- **Work to complete**:
Lift out each line of the data that holds "interactions".
[[ Extracted material open ]]
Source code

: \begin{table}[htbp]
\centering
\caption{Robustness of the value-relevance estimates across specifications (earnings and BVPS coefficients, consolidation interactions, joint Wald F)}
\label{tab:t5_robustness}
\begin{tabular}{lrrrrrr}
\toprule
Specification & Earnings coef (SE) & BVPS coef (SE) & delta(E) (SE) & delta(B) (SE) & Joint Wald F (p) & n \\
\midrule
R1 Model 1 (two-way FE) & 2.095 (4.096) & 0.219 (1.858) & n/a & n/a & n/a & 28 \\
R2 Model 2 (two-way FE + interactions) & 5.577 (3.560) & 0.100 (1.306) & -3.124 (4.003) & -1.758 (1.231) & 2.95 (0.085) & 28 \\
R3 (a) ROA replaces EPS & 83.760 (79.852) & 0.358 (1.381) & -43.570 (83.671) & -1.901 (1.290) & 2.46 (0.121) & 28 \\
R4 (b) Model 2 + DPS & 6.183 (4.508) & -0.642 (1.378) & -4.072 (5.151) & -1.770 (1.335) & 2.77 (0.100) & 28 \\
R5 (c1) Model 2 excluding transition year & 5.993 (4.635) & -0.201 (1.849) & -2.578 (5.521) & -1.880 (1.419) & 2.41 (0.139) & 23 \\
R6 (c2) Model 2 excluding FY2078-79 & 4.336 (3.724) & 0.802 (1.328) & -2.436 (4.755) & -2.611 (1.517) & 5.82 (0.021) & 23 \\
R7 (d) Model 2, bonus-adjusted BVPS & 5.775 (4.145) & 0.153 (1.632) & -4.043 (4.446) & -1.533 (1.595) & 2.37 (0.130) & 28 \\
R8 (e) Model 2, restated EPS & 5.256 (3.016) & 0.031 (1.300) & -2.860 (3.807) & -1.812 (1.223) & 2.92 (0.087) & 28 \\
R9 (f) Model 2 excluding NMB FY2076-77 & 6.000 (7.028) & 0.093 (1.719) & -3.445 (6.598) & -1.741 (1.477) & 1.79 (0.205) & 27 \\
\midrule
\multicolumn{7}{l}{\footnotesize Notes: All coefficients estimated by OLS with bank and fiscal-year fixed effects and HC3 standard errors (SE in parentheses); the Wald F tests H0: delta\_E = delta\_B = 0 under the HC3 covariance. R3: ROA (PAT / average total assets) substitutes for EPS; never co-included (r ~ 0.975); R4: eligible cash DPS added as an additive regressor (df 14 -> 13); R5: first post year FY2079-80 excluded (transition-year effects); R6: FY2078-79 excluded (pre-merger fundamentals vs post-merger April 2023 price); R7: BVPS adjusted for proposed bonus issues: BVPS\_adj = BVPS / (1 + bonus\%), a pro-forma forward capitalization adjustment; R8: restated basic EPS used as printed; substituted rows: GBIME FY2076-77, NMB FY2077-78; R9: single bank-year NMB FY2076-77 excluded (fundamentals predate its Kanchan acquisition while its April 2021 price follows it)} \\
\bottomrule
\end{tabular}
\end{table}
[[ Extracted material closed ]]
[[ Extracted material open ]]
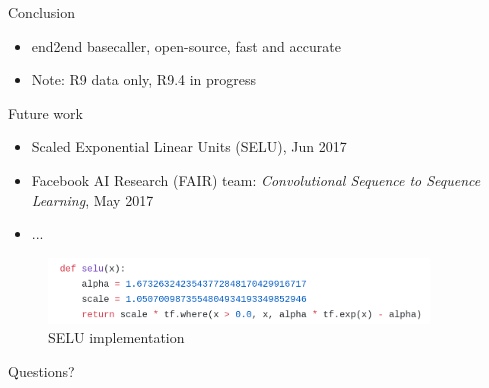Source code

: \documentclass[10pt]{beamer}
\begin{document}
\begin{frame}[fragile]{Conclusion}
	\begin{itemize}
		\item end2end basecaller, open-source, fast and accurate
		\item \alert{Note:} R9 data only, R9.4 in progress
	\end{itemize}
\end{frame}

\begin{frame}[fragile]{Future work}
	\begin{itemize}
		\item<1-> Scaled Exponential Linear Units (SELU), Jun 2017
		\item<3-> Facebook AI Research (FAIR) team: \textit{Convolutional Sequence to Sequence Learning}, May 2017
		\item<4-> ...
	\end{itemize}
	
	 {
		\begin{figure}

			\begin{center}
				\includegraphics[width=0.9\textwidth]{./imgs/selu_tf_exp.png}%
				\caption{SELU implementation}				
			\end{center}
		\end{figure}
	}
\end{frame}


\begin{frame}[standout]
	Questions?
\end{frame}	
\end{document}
[[ Extracted material closed ]]
[[ Extracted material open ]]
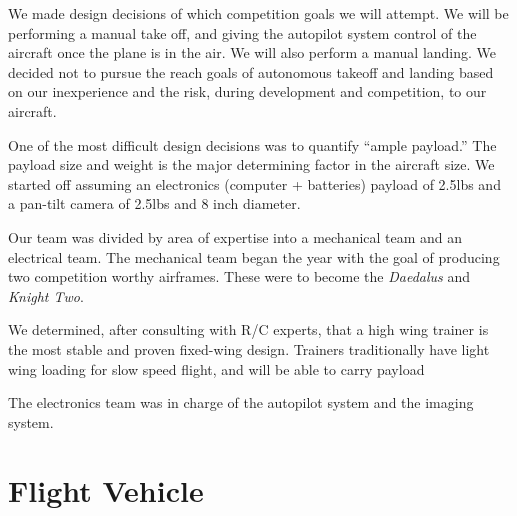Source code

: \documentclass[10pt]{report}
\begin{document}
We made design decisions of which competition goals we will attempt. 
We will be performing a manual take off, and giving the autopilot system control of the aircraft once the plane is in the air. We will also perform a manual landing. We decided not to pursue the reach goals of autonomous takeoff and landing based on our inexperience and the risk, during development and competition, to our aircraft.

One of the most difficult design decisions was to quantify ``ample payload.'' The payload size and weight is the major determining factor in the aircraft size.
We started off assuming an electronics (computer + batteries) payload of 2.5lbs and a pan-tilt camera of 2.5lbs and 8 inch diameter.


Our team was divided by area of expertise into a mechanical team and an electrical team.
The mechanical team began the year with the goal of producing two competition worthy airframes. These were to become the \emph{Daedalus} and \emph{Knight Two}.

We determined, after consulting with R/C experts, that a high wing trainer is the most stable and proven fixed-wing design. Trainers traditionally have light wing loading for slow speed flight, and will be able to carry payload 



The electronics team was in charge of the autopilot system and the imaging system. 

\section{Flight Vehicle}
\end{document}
[[ Extracted material closed ]]
- **Output for this task**:
\caption{Robustness of the value-relevance estimates across specifications (earnings and BVPS coefficients, consolidation interactions, joint Wald F)}
R2 Model 2 (two-way FE + interactions) & 5.577 (3.560) & 0.100 (1.306) & -3.124 (4.003) & -1.758 (1.231) & 2.95 (0.085) & 28 \\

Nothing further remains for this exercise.